Following Julie Bishop’s resignation as foreign minister on Sunday, the new PM named Marise Payne, who had been defence minister, as foreign minister. Bishop said in a separate announcement that she would stay on the back bench and hadn’t yet decided whether to contest her seat in Western Australia at the next election.
The Sydney Morning Herald characterised Morrison’s decision to keep Dutton in a ministerial role as an attempt to “quickly heal wounds” opened during the messy leadership battle. The newspaper did note, however, that the prime minister had dumped Michael Sukkar, who was a backer of Dutton’s leadership challenge, as the assistant minister to the treasurer.
Other key roles were split between Turnbull and Dutton supporters. Coleman, who will take on the immigration portfolio, had backed Turnbull in the leadership battle, while Dutton-supporter Angus Taylor has been given the important but difficult energy portfolio.
Former PM Tony Abbott, who was toppled as liberal party leader by Turnbull in 2015, has no role in the new ministry, but former National Party leader Barnaby Joyce was named a special envoy on drought assistance and recovery.
Morrison called his new team one for the “next generation”. “It is a team that are brought together to assure that we have the stability necessary but in addition to that, begin the work of healing that is needed after these most recent events,” he reportedly said.
His comments refer to the disgust expressed by voters at the knifing of Turnbull by the far right section of the Liberal Party, an action that caused weeks of political instability and resulted in Australia having its sixth prime minister in just 11 years. (John Howard was the last leader to serve a full term.)
When it became clear that Turnbull’s position was untenable on Friday, he gave Morrison his blessing to run for leader of the party in order to head off a coup by Dutton, who was backed by the conservative element of the party. Morrison went on to beat the hardline Queensland MP 45 votes to 40.

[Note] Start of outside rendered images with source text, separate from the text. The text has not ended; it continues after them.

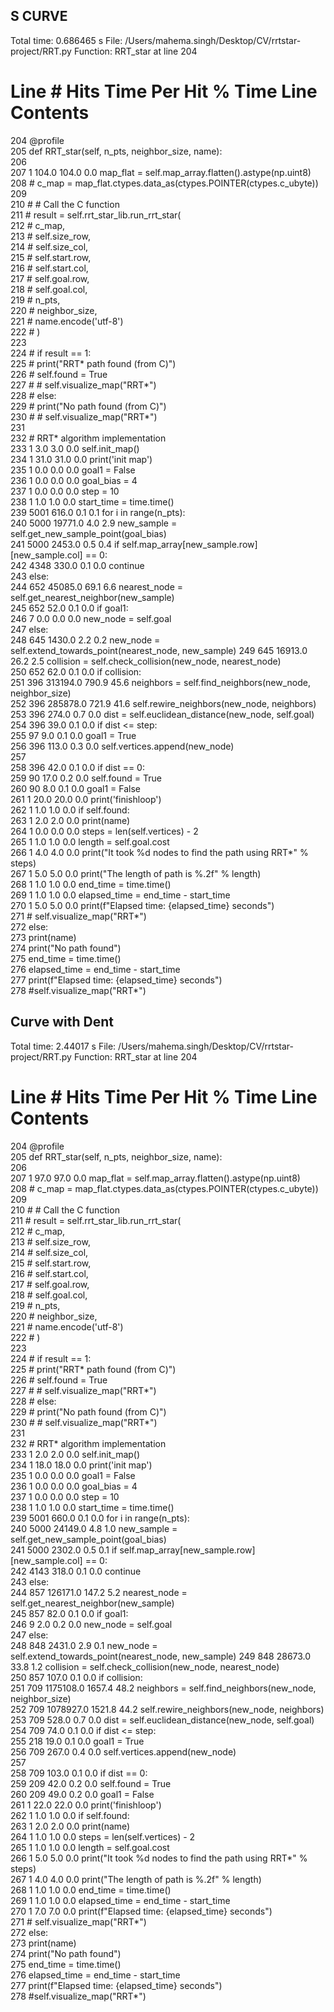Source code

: ## S CURVE


Total time: 0.686465 s
File: /Users/mahema.singh/Desktop/CV/rrtstar-project/RRT.py
Function: RRT_star at line 204

Line #      Hits         Time  Per Hit   % Time  Line Contents
==============================================================
   204                                               @profile                                                                      
   205                                               def RRT_star(self, n_pts, neighbor_size, name):                               
   206                                                                                                                             
   207         1        104.0    104.0      0.0          map_flat = self.map_array.flatten().astype(np.uint8)                      
   208                                                   # c_map = map_flat.ctypes.data_as(ctypes.POINTER(ctypes.c_ubyte))         
   209                                                                                                                             
   210                                                   # # Call the C function                                                   
   211                                                   # result = self.rrt_star_lib.run_rrt_star(                                
   212                                                   #     c_map,                                                              
   213                                                   #     self.size_row,                                                      
   214                                                   #     self.size_col,                                                      
   215                                                   #     self.start.row,                                                     
   216                                                   #     self.start.col,                                                     
   217                                                   #     self.goal.row,                                                      
   218                                                   #     self.goal.col,                                                      
   219                                                   #     n_pts,                                                              
   220                                                   #     neighbor_size,                                                      
   221                                                   #     name.encode('utf-8')                                                
   222                                                   # )                                                                       
   223                                                                                                                             
   224                                           #         if result == 1:                                                         
   225                                           #             print("RRT* path found (from C)")                                   
   226                                           #             self.found = True                                                   
   227                                           # #             self.visualize_map("RRT*")                                        
   228                                           #         else:                                                                   
   229                                           #             print("No path found (from C)")                                     
   230                                           # #             self.visualize_map("RRT*")                                        
   231                                                                                                                             
   232                                                   # RRT* algorithm implementation                                           
   233         1          3.0      3.0      0.0          self.init_map()                                                           
   234         1         31.0     31.0      0.0          print('init map')                                                         
   235         1          0.0      0.0      0.0          goal1 = False                                                             
   236         1          0.0      0.0      0.0          goal_bias = 4                                                             
   237         1          0.0      0.0      0.0          step = 10                                                                 
   238         1          1.0      1.0      0.0          start_time = time.time()                                                  
   239      5001        616.0      0.1      0.1          for i in range(n_pts):                                                    
   240      5000      19771.0      4.0      2.9              new_sample = self.get_new_sample_point(goal_bias)                     
   241      5000       2453.0      0.5      0.4              if self.map_array[new_sample.row][new_sample.col] == 0:               
   242      4348        330.0      0.1      0.0                  continue                                                          
   243                                                       else:                                                                 
   244       652      45085.0     69.1      6.6                  nearest_node = self.get_nearest_neighbor(new_sample)              
   245       652         52.0      0.1      0.0                  if goal1:                                                         
   246         7          0.0      0.0      0.0                      new_node = self.goal                                          
   247                                                           else:                                                             
   248       645       1430.0      2.2      0.2                      new_node = self.extend_towards_point(nearest_node, new_sample)
   249       645      16913.0     26.2      2.5                      collision = self.check_collision(new_node, nearest_node)      
   250       652         62.0      0.1      0.0                  if collision:                                                     
   251       396     313194.0    790.9     45.6                      neighbors = self.find_neighbors(new_node, neighbor_size)      
   252       396     285878.0    721.9     41.6                      self.rewire_neighbors(new_node, neighbors)                    
   253       396        274.0      0.7      0.0                      dist = self.euclidean_distance(new_node, self.goal)           
   254       396         39.0      0.1      0.0                      if dist <= step:                                              
   255        97          9.0      0.1      0.0                          goal1 = True                                              
   256       396        113.0      0.3      0.0                      self.vertices.append(new_node)                                
   257                                                                                                                             
   258       396         42.0      0.1      0.0                      if dist == 0:                                                 
   259        90         17.0      0.2      0.0                          self.found = True                                         
   260        90          8.0      0.1      0.0                          goal1 = False                                             
   261         1         20.0     20.0      0.0          print('finishloop')                                                       
   262         1          1.0      1.0      0.0          if self.found:                                                            
   263         1          2.0      2.0      0.0              print(name)                                                           
   264         1          0.0      0.0      0.0              steps = len(self.vertices) - 2                                        
   265         1          1.0      1.0      0.0              length = self.goal.cost                                               
   266         1          4.0      4.0      0.0              print("It took %d nodes to find the path using RRT*" % steps)         
   267         1          5.0      5.0      0.0              print("The length of path is %.2f" % length)                          
   268         1          1.0      1.0      0.0              end_time = time.time()                                                
   269         1          1.0      1.0      0.0              elapsed_time = end_time - start_time                                  
   270         1          5.0      5.0      0.0              print(f"Elapsed time: {elapsed_time} seconds")                        
   271                                                      # self.visualize_map("RRT*")                                           
   272                                                   else:                                                                     
   273                                                       print(name)                                                           
   274                                                       print("No path found")                                                
   275                                                       end_time = time.time()                                                
   276                                                       elapsed_time = end_time - start_time                                  
   277                                                       print(f"Elapsed time: {elapsed_time} seconds")                        
   278                                                       #self.visualize_map("RRT*")                                           


## Curve with Dent
Total time: 2.44017 s
File: /Users/mahema.singh/Desktop/CV/rrtstar-project/RRT.py
Function: RRT_star at line 204

Line #      Hits         Time  Per Hit   % Time  Line Contents
==============================================================
   204                                               @profile                                                                      
   205                                               def RRT_star(self, n_pts, neighbor_size, name):                               
   206                                                                                                                             
   207         1         97.0     97.0      0.0          map_flat = self.map_array.flatten().astype(np.uint8)                      
   208                                                   # c_map = map_flat.ctypes.data_as(ctypes.POINTER(ctypes.c_ubyte))         
   209                                                                                                                             
   210                                                   # # Call the C function                                                   
   211                                                   # result = self.rrt_star_lib.run_rrt_star(                                
   212                                                   #     c_map,                                                              
   213                                                   #     self.size_row,                                                      
   214                                                   #     self.size_col,                                                      
   215                                                   #     self.start.row,                                                     
   216                                                   #     self.start.col,                                                     
   217                                                   #     self.goal.row,                                                      
   218                                                   #     self.goal.col,                                                      
   219                                                   #     n_pts,                                                              
   220                                                   #     neighbor_size,                                                      
   221                                                   #     name.encode('utf-8')                                                
   222                                                   # )                                                                       
   223                                                                                                                             
   224                                           #         if result == 1:                                                         
   225                                           #             print("RRT* path found (from C)")                                   
   226                                           #             self.found = True                                                   
   227                                           # #             self.visualize_map("RRT*")                                        
   228                                           #         else:                                                                   
   229                                           #             print("No path found (from C)")                                     
   230                                           # #             self.visualize_map("RRT*")                                        
   231                                                                                                                             
   232                                                   # RRT* algorithm implementation                                           
   233         1          2.0      2.0      0.0          self.init_map()                                                           
   234         1         18.0     18.0      0.0          print('init map')                                                         
   235         1          0.0      0.0      0.0          goal1 = False                                                             
   236         1          0.0      0.0      0.0          goal_bias = 4                                                             
   237         1          0.0      0.0      0.0          step = 10                                                                 
   238         1          1.0      1.0      0.0          start_time = time.time()                                                  
   239      5001        660.0      0.1      0.0          for i in range(n_pts):                                                    
   240      5000      24149.0      4.8      1.0              new_sample = self.get_new_sample_point(goal_bias)                     
   241      5000       2302.0      0.5      0.1              if self.map_array[new_sample.row][new_sample.col] == 0:               
   242      4143        318.0      0.1      0.0                  continue                                                          
   243                                                       else:                                                                 
   244       857     126171.0    147.2      5.2                  nearest_node = self.get_nearest_neighbor(new_sample)              
   245       857         82.0      0.1      0.0                  if goal1:                                                         
   246         9          2.0      0.2      0.0                      new_node = self.goal                                          
   247                                                           else:                                                             
   248       848       2431.0      2.9      0.1                      new_node = self.extend_towards_point(nearest_node, new_sample)
   249       848      28673.0     33.8      1.2                      collision = self.check_collision(new_node, nearest_node)      
   250       857        107.0      0.1      0.0                  if collision:                                                     
   251       709    1175108.0   1657.4     48.2                      neighbors = self.find_neighbors(new_node, neighbor_size)      
   252       709    1078927.0   1521.8     44.2                      self.rewire_neighbors(new_node, neighbors)                    
   253       709        528.0      0.7      0.0                      dist = self.euclidean_distance(new_node, self.goal)           
   254       709         74.0      0.1      0.0                      if dist <= step:                                              
   255       218         19.0      0.1      0.0                          goal1 = True                                              
   256       709        267.0      0.4      0.0                      self.vertices.append(new_node)                                
   257                                                                                                                             
   258       709        103.0      0.1      0.0                      if dist == 0:                                                 
   259       209         42.0      0.2      0.0                          self.found = True                                         
   260       209         49.0      0.2      0.0                          goal1 = False                                             
   261         1         22.0     22.0      0.0          print('finishloop')                                                       
   262         1          1.0      1.0      0.0          if self.found:                                                            
   263         1          2.0      2.0      0.0              print(name)                                                           
   264         1          1.0      1.0      0.0              steps = len(self.vertices) - 2                                        
   265         1          1.0      1.0      0.0              length = self.goal.cost                                               
   266         1          5.0      5.0      0.0              print("It took %d nodes to find the path using RRT*" % steps)         
   267         1          4.0      4.0      0.0              print("The length of path is %.2f" % length)                          
   268         1          1.0      1.0      0.0              end_time = time.time()                                                
   269         1          1.0      1.0      0.0              elapsed_time = end_time - start_time                                  
   270         1          7.0      7.0      0.0              print(f"Elapsed time: {elapsed_time} seconds")                        
   271                                                      # self.visualize_map("RRT*")                                           
   272                                                   else:                                                                     
   273                                                       print(name)                                                           
   274                                                       print("No path found")                                                
   275                                                       end_time = time.time()                                                
   276                                                       elapsed_time = end_time - start_time                                  
   277                                                       print(f"Elapsed time: {elapsed_time} seconds")                        
   278                                                       #self.visualize_map("RRT*")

Speaking on Friday after winning control of the party, Morrison said his first priority was drought assistance, and added he also planned to focus on issues including keeping Australians safe from terrorism and solving the problem of bullying in schools. “To keep our country together. To not pit one group [of Australians] against another. To ensure that one can succeed, and all can succeed. That one doesn’t have to fail for another one to succeed,” he said of his priorities.
In Sunday’s reshuffle, Christopher Pyne will take the defence ministry and Steve Ciobo will move from trade minister to minister for the defence industry, which had been Pyne’s job, while Simon Birmingham will replace Ciobo on trade. Dan Tehan will replace Simon Birmingham as education minister.
Michaelia Cash, who, with Mathias Cormann and Mitch Fifield, was one of the three ministers to announce on Thursday that they’d lost confidence in the Turnbull government, will take on the small business, skills and vocational education portfolio, after former small business minister Craig Laundy, a Turnbull supporter, resigned. Cormann retained his role as finance minister, despite supporting Dutton.